In how many ways can a committee of three be chosen from 10 female and 20 male? if
a) All are equally eligible?
b) One female?
c) All are female?
d) Two female?
e) What is probability of selecting one female in a committee?
f) What is probability of selecting two female in a committee?
g) What is probability of selecting three female in a committee?
a) To choose a committee of three from 10 female and 20 male, we can use the combination formula. The number of ways to choose a committee of three from 10 female is denoted as C(10, 3), which can be calculated as:
C(10, 3) = 10! / (3!(10-3)!) = 10! / (3!7!) = (10*9*8) / (3*2*1) = 120
Similarly, the number of ways to choose a committee of three from 20 male is C(20, 3) = 20! / (3!(20-3)!) = 1140.
So, the total number of ways to choose a committee of three, regardless of gender, is:
C(10, 3) * C(20, 3) = 120 * 1140 = 136,800.
b) To choose a committee of three with exactly one female, we need to choose one female from the 10 available and two males from the 20 available. The number of ways to do this is:
C(10, 1) * C(20, 2) = 10 * 190 = 1,900.
c) To choose a committee of three with all females, we simply need to choose three females from the 10 available.
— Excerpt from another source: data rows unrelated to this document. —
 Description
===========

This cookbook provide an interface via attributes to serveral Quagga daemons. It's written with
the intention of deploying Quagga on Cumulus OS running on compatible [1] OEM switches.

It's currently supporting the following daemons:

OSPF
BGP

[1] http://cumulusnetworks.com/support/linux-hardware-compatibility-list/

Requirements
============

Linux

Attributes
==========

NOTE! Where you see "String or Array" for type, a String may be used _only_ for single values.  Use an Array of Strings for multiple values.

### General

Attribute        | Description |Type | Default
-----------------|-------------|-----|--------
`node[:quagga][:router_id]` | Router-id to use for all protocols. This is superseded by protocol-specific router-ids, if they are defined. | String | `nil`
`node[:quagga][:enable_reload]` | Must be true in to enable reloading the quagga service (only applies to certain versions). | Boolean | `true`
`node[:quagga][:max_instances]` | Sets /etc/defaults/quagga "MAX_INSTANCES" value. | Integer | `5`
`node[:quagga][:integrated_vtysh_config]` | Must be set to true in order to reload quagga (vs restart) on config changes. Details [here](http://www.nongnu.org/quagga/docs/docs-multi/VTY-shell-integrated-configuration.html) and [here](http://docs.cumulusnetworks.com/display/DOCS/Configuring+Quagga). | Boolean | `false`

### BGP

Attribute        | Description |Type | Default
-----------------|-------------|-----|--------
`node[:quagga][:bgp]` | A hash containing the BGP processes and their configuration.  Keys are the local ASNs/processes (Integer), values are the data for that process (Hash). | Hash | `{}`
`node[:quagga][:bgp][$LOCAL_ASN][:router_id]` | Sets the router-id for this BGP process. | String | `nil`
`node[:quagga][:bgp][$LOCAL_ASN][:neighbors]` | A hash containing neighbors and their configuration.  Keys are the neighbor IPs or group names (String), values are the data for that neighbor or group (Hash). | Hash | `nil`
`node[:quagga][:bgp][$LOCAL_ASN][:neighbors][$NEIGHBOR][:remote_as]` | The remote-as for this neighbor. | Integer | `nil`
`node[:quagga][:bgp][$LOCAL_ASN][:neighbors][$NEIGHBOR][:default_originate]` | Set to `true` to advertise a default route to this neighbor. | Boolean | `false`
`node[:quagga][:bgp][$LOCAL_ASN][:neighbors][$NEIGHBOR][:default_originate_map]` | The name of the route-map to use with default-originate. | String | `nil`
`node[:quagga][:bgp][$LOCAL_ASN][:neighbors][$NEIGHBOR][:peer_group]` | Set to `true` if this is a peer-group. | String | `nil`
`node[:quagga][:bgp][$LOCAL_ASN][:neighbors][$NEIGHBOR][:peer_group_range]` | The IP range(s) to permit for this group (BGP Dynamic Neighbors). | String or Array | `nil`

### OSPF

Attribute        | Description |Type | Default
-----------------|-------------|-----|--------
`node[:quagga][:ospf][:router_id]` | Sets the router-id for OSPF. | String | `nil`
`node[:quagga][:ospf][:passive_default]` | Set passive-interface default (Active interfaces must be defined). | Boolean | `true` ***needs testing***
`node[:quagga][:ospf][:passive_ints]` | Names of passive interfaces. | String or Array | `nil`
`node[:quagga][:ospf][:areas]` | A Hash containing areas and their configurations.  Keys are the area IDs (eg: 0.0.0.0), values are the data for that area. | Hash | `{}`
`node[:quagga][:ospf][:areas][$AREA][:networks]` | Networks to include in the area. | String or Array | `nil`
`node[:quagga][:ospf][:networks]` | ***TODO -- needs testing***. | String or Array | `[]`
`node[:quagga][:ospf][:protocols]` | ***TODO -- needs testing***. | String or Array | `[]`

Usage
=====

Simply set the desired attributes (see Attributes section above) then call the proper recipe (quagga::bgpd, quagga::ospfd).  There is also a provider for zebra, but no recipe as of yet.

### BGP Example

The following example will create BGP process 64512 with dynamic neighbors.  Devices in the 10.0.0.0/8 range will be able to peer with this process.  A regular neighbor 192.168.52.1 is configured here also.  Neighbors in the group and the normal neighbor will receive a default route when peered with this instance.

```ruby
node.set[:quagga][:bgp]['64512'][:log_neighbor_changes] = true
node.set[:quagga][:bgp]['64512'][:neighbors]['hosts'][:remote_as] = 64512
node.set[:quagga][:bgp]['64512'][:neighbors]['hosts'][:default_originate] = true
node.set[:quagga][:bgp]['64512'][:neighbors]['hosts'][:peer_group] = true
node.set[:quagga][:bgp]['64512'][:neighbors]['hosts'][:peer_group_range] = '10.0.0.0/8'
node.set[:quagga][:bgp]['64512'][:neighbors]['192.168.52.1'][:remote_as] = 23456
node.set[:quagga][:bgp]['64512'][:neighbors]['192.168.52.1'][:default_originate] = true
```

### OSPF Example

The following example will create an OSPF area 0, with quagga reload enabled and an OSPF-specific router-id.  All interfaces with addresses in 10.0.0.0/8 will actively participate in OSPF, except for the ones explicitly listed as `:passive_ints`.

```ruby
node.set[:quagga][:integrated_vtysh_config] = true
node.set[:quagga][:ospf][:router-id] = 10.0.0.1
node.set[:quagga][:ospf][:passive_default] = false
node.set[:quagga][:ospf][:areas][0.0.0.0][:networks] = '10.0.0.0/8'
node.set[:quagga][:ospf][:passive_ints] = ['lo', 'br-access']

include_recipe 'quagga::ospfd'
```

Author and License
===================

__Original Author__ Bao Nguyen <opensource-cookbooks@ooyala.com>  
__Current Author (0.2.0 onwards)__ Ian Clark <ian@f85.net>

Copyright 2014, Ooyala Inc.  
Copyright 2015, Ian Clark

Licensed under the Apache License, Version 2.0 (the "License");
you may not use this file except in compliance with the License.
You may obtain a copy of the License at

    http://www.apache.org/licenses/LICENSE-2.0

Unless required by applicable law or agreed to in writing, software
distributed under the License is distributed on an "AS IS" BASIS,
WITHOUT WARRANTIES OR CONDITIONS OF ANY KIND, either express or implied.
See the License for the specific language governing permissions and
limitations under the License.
The number of ways to do this is:
C(10, 3) = 120.
d) To choose a committee of three with exactly two females, we need to choose two females from the 10 available and one male from the 20 available. The number of ways to do this is:
C(10, 2) * C(20, 1) = 45 * 20 = 900.
e) The probability of selecting one female in a committee is calculated by dividing the number of ways to choose a committee with exactly one female (1,900) by the total number of ways to choose a committee of three, regardless of gender (136,800):
P(one female) = 1,900 / 136,800 ≈ 0.0139 or 1.39%.
f) The probability of selecting two females in a committee is calculated by dividing the number of ways to choose a committee with exactly two females (900) by the total number of ways to choose a committee of three, regardless of gender (136,800):
P(two females) = 900 / 136,800 ≈ 0.0066 or 0.66%.
g) The probability of selecting three females in a committee is calculated by dividing the number of ways to choose a committee with all females (120) by the total number of ways to choose a committee of three, regardless of gender (136,800):
P(three females) = 120 / 136,800 ≈ 0.0009 or 0.09%.